● **Your goal**
Set down exactly the lines in the records below that run from the line with "Identify spatial variability" to the line with "(LTA) by station", inclusive, and nothing more.

● **The data**
***

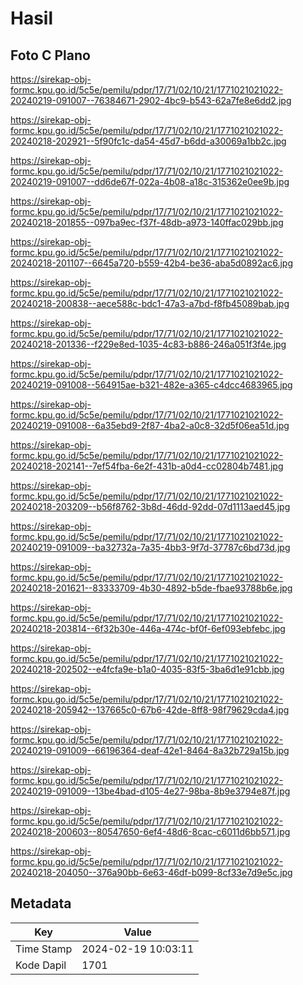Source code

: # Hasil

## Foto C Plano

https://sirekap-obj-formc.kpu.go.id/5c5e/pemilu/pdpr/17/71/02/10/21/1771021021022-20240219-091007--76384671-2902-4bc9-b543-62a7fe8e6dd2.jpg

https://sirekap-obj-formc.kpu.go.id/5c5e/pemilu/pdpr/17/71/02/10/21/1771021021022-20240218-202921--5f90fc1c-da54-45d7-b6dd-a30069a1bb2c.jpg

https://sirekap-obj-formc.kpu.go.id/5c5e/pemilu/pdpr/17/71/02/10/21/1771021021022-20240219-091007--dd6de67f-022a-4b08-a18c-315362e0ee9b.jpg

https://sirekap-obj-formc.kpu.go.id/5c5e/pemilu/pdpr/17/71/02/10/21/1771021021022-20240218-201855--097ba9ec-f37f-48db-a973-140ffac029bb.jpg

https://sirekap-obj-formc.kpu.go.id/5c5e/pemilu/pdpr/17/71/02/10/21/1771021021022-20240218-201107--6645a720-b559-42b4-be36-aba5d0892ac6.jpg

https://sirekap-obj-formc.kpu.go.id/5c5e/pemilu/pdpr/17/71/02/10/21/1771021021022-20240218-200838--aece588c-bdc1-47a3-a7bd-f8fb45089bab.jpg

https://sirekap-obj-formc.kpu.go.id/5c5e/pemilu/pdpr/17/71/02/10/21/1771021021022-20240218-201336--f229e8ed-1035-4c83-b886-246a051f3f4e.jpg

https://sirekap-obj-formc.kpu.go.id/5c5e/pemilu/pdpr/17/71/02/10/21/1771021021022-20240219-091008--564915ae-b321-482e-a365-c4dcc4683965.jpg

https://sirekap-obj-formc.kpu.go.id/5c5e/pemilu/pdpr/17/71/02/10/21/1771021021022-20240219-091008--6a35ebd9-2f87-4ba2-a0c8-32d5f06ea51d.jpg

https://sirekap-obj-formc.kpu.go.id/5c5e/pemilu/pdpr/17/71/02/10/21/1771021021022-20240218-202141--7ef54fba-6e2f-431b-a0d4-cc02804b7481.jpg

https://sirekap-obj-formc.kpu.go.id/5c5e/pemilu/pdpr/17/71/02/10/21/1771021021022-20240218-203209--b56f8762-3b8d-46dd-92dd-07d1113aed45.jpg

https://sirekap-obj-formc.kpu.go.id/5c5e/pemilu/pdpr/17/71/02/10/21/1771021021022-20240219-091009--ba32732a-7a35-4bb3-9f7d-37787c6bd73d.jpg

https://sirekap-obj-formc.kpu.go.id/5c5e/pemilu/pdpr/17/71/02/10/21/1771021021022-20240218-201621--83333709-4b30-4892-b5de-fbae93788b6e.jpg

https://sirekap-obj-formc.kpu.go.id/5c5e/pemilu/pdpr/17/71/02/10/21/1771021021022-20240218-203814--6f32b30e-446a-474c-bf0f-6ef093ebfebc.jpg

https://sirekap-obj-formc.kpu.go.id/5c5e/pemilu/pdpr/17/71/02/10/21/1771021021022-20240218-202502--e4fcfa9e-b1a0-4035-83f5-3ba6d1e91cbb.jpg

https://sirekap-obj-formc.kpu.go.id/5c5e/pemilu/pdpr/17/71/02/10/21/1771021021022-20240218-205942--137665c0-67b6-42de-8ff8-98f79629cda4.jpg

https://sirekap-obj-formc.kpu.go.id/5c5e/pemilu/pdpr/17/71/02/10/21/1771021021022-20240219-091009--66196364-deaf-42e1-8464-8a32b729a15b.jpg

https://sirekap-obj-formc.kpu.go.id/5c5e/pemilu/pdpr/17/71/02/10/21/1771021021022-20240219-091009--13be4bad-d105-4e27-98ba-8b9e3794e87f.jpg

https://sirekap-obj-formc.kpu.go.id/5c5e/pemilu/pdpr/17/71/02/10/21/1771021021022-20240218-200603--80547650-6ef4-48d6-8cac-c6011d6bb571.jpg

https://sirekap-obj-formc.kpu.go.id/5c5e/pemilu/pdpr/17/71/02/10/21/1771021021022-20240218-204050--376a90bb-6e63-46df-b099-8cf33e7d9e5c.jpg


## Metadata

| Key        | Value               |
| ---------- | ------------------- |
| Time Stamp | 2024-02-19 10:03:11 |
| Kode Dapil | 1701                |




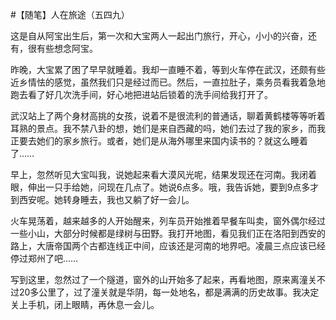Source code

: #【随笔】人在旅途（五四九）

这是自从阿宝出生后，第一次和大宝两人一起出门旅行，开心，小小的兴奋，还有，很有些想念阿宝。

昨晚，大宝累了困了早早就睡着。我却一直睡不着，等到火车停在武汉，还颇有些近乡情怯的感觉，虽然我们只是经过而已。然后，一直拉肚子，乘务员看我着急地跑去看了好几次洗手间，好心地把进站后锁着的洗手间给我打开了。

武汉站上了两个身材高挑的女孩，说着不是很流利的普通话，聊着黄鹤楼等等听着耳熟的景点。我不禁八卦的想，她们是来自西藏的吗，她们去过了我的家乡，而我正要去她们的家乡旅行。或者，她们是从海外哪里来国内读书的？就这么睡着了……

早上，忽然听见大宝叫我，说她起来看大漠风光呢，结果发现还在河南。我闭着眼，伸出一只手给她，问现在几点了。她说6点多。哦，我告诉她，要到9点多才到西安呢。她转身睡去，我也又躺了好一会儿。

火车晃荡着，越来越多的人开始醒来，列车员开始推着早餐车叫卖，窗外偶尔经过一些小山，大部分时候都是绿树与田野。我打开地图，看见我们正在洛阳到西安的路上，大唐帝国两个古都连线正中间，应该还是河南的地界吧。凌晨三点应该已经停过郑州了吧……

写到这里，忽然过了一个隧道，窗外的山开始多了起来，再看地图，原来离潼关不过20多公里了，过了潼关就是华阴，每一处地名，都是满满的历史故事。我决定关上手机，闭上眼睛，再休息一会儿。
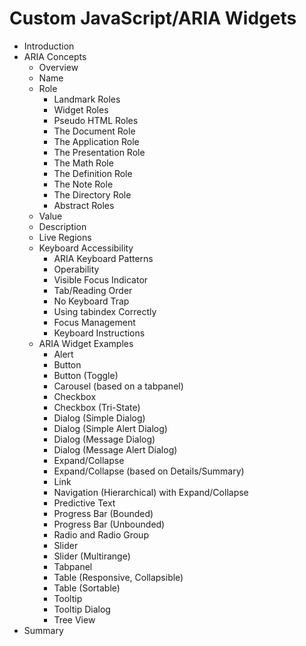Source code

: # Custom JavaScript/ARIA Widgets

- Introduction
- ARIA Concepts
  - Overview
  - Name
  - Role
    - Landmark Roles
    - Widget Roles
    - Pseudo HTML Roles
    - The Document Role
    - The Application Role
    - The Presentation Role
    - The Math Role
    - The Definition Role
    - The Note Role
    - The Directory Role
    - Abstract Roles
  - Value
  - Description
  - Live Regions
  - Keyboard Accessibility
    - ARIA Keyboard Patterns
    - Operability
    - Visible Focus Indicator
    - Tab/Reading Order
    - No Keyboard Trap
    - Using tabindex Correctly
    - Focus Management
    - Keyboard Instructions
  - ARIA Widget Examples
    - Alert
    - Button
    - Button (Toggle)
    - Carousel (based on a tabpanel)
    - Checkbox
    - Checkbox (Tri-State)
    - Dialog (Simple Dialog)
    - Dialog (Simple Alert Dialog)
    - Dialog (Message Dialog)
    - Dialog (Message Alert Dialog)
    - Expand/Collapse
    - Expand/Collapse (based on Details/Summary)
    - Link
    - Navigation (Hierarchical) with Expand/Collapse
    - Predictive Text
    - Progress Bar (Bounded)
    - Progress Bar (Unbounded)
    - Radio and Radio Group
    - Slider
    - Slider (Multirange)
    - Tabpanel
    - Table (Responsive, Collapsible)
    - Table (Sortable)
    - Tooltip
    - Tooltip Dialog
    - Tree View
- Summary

***

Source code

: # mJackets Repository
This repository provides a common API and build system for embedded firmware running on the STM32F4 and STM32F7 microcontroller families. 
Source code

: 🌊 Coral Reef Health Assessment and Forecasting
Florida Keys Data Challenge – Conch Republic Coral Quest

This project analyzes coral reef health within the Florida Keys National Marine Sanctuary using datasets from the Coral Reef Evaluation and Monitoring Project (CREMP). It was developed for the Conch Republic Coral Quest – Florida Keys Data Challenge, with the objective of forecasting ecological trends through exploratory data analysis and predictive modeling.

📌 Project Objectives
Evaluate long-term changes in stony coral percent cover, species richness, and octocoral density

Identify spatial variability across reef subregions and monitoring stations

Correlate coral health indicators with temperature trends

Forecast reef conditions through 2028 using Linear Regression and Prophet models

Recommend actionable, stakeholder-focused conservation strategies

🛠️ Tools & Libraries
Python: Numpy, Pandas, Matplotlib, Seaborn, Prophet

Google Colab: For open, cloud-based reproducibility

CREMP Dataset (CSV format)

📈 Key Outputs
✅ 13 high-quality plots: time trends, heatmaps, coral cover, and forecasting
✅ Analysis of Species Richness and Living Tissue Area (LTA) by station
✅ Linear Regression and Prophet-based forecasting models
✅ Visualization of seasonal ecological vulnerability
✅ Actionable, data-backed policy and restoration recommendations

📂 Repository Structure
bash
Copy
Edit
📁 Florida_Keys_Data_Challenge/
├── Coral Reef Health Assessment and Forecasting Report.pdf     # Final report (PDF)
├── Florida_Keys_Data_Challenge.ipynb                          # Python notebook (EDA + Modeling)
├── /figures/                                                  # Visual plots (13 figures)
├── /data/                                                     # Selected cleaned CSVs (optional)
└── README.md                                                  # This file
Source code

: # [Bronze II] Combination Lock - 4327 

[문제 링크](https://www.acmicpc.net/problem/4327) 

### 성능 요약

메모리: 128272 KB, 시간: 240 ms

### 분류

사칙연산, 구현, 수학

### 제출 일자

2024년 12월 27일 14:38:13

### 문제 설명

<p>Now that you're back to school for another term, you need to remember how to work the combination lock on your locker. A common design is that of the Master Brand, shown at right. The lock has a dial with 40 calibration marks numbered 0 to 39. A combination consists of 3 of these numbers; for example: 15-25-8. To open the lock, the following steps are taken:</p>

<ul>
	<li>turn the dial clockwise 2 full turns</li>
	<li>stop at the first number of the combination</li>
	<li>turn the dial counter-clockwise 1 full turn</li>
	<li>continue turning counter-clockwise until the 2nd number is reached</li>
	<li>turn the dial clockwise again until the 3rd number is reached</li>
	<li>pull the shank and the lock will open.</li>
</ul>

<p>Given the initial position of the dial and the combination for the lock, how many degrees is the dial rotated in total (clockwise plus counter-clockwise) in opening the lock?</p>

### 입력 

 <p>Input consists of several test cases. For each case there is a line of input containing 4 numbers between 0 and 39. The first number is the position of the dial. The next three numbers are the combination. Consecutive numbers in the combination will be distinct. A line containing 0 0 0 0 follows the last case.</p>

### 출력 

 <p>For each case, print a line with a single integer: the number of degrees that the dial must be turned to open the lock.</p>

***

● **Answer below**
Identify spatial variability across reef subregions and monitoring stations

Correlate coral health indicators with temperature trends

Forecast reef conditions through 2028 using Linear Regression and Prophet models

Recommend actionable, stakeholder-focused conservation strategies

🛠️ Tools & Libraries
Python: Numpy, Pandas, Matplotlib, Seaborn, Prophet

Google Colab: For open, cloud-based reproducibility

CREMP Dataset (CSV format)

📈 Key Outputs
✅ 13 high-quality plots: time trends, heatmaps, coral cover, and forecasting
✅ Analysis of Species Richness and Living Tissue Area (LTA) by station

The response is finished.